The cookbook drawings are classic early Warhol, delightfully whimsical, redolent of children’s book illustrations and festooned with flowers and other decorative flourishes. He made them using his trademark blotted-line technique, in which he drew the image in pencil and traced over it using a fountain pen before pressing a second piece of paper to the ink to make a monoprint. The process resulted in a broken line that looked as if it had, in fact, been printed. (Warhol liked the effect, he once said, because if something had been printed repeatedly, it meant it had a large audience.)
It’s an enchanting, idiosyncratic aesthetic, one that immediately struck Frankfurt when she first encountered his drawings, displayed at Serendipity, a popular ice-cream parlor and social hub on Manhattan’s East Side.
“I had never heard of him, but I was mesmerized by the work,” Frankfurt, who died in 2005, wrote in the preface for a mass printing of the book in 1997. She remarked on the “magical watercolors of flowers and butterflies” she first saw. “There was something about those illustrations that was so appealing that I made a determined effort to meet the artist.”

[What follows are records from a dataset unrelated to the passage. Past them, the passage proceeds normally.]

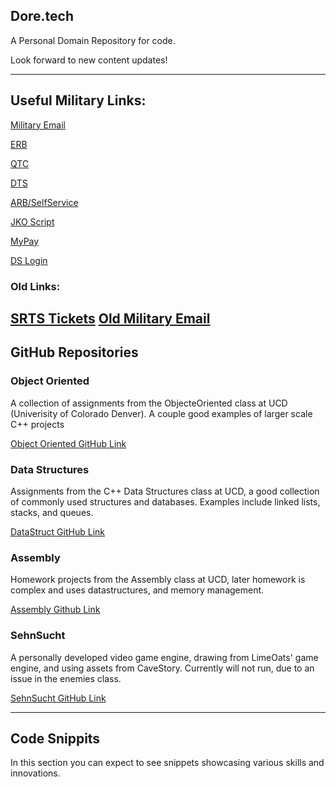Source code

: ## Dore.tech

A Personal Domain Repository for code. 

Look forward to new content updates! 

--------------------------------------------------------
## Useful Military Links:
[Military Email](https://webmail.apps.mil/)

[ERB](https://selfservice.rcms.usar.army.mil/SelfService/esrbss/SelfService)

[QTC](https://esa.qtcm.com/SecureAuth8/?SAMLRequest=pVbbkqJKFn33KyrsR6MKELxgdFUENxUEFRQUXya4JBeFTCBBkK8ftLqrq845c6ZnzmNu9lq5cu2dm%2FyOnTTJZlxVRtAAeQVw%2BdSkCcSzx4fXflXAGXJwjGfQSQGeld5sx2nqbPhCzrIClchDSf%2BJwxgUZYyggCCuUlDsQHGNPWAa6ms%2FKssMzwgCp9lLXnrpi4dS4k5P4IzoOII4AUSGcEk4Hu4%2FiZ2GGDp3tl9YgJ1f2B3wqgLcNU%2BJ%2FpMsvvb%2F5bojlhozDM0yE4qlPGYCRvRoOiGZgA182hmTQzD0umSMKyBDXDqwfO0PySHzTI6fKWY%2FJGfMdEaNX0hyeOo%2FzVHhPXboNJRFBfpP2x%2BH5WPoxzD8e2fc9yQ8W%2B732%2BftZrfvP1mgwI8zdQn9t%2B93A2YPOcUnx%2F%2Be1vlpc%2F%2Ftr03NvhOfeN%2B%2B%2B3i2i8POzM6vH7v4%2BN3VDlvX9UtNv6AiJIYkSRIkS3Q5Po7Db%2F0PLPBlGKD%2FAyw4EMHYc5K4fRRTA2WE%2FCcuCVERl1H6H5gogiLvTM%2Bg8Z49ioHf%2BsTXg%2Fw2Ecn8lPScogJ8K7DzjCNnOBr%2FoDRAAAoAPfBkGvJr%2F9vvttEDvC8ciANUpPjr8r8K%2B%2BIVgFeQoAz4z%2Fjn%2BX6I%2B33Cv7Ds7TvwZjL0kgrHV7C%2Bd1LmeAD%2FqCPwfp%2Bq63wQxI0a4%2B7GNPiujvgs7w%2FLdzfEOOyu8f9Yqa4S377U553FcpIKvKkk9ldxOdok7Z7fAHa7drz5duW07NU9tmTlw9WxzetqGeqvD0WfwY%2FAR7Xfl7%2Ba%2B2t7vSNSYFUCdLaY5rfMwgzFxYgOj2NrcInzS2FGVJb5Z9Py9J094ZqALbXhpBpur1bEZVOqYqz5HJUAmFcmGNeOuNRJt0Eu5yiH4XWwkYe4MmtcJMs6WomVaW%2FkdGurYiC5pGoenIxf1IpOykvXSAn6pDHsHExuh%2FU0hIp6khGlgy2BioBVJLghfblpOO%2B2PTKsPbod6nE%2B1rXjkh3ftpEXb8JMYjmUrfBCzg5%2BwkGfTw0GLfeFSsNhejByRKvxKaNShkHiaV%2FtVMcKaI3Sq9o92PWlPaqniNCtdS1u4WAT1ANDMM%2BeMXRQItX1vGqj%2BSE1tcke8warpSMruNxu%2FMRe60tC5IxrMw2nnFnc6tfXD%2Bs%2FeX23fwVuH6U4jkhWdErnYyHcp17QzZISvGmyLJpnQeDOecjVMs%2BFsrSQznttz6358JJHl3jB1iTP6XjOiXyh6bgWdFu0dH0h1YrVM1tJ1bjLgqNMSeA1QSelRjpzOh%2BuLZ7z9oK1jtyYl5wDFXmtdNR48z030jamZYg9WaIiN53D04FKXKg3Qssp72C85y6JqRlmLdWPHUWpblr3yFXe0Ti7u9HZHZJ1bxl5a%2B0sN9peHmlnidJEvTncY%2B0jNvyInf8s%2F66%2B90%2Fk39X3%2Fon8MJTiTgG5EHb5Yie7tKhLndsmxzEyL9bcPWHFoa4yulBSensGW2Ons745V%2FNo2ijUpMCoJ2gyYQYbUi3la3xdrG%2BrYFJNoOzDgWF7ucC5zGGyGB%2FZ07JkR%2FNbk4Q0NtQLksA1LW2r510V77axxzbehIOBcspYLrUNmOvscmwdWVAvGemANiEYAkGTYLlYTOrr4HxYTYgC3qJzD8Hgapck5XLRerQYIUds8yvc325py6kxnDv0TicbDSx2fhsPYvW0624nsSfXqwV5W7lej2lhWNcRosHtvOPJFs53RkxzaWpnV9Ljz4RLWdUSnuvteJzyA35yOa4VhjYb5XSUmNboKXzN%2BnRw0c%2Fg3NBDja0zoj6ZMPFkHCsjtszYAWfIK20JBlqa0puY5S%2FAgeM1orhQ43scJ9WibisrdJKjq7fmdEnldU7sKsBzUmqRYeOJ0aQSQz83ivOZkCXoyZYgK7dBTbaj3nVVB6uoORLNydoQTSx3zcAmPM2epmgiLgk3yo%2FE2Gosdwwv0TYkdGQfqpGe5RBtg8WpFwoipbLtcgTlfCLkYm7ZW2%2B05kf46rlHxQGKPCFzw1rZ0nRXHRibzmWVH7ec66MsOx56cjiOq0AjVTerbpXPnzWm2tN1qCvltBqcjsqF7vqtSq6lVO%2Fa6ZIQTNVK0c1TKm7C3ujefrGF%2BmqlDMdBebDpJNBG5iEEJWKwyXdOK6wlHXYLcmOvNrpMkDhBpznlZ2E8KbfqLuotCA5aN%2BDmsaTtMBX55JAFUnBV5Aw2yIOHYEyDtGJ0JlQu84Pr2Mxr7zHG%2FjiaPoLvw4v4PNa%2BjL331182u%2F%2BXZXGLkti7dX%2FJBNVCATqm137gJPjxECD%2B%2FEB%2F%2Bzc%3D)

[DTS](https://dtsproweb.defensetravel.osd.mil/dts-app/pubsite/all/view)

[ARB/SelfService](https://selfservice.rcms.usar.army.mil/)

[JKO Script](https://github.com/Clutch152/scripts/blob/master/JKO/simplejko.md)

[MyPay](https://mypay.dfas.mil/)

[DS Login](https://pki.dmdc.osd.mil/identitymanagement/app/login)

### Old Links:
[SRTS Tickets](https://army.deps.mil/army/cmds/usarc_88RSC_PER2/SRTS/default.aspx)
[Old Military Email](https://web-cols04.mail.mil/owa) 
--------------------------------------------------------
## GitHub Repositories

### Object Oriented

A collection of assignments from the ObjecteOriented class at UCD (Univerisity of Colorado Denver). A couple good examples of larger scale C++ projects

[Object Oriented GitHub Link](https://github.com/ndore444/ObjectOriented)

### Data Structures

Assignments from the C++ Data Structures class at UCD, a good collection of commonly used structures and databases. Examples include linked lists, stacks, and queues. 

[DataStruct GitHub Link](https://github.com/ndore444/DataStructures)

### Assembly

Homework projects from the Assembly class at UCD, later homework is complex and uses datastructures, and memory management. 

[Assembly Github Link](https://github.com/ndore444/Assembly)

### SehnSucht

A personally developed video game engine, drawing from LimeOats' game engine, and using assets from CaveStory. Currently will not run, due to an issue in the enemies class. 

[SehnSucht GitHub Link](https://github.com/ndore444/Sehnsucht)

--------------------------------------------------------
## Code Snippits

In this section you can expect to see snippets showcasing various skills and innovations.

The two became fast friends, sharing a love of shopping and lunching, as well as a sharp wit and an appreciation for inside information. The recipe for Piglet begins: “Contact Trader Vic’s and order a 40 pound suckling pig to serve 15. Have Hanley take the Carey Cadillac to the side entrance and receive the pig at exactly 6:45.”
“We thought we’d sell thousands,” Frankfurt told writer William Norwich in the Observer in 1997. “We sold 20.”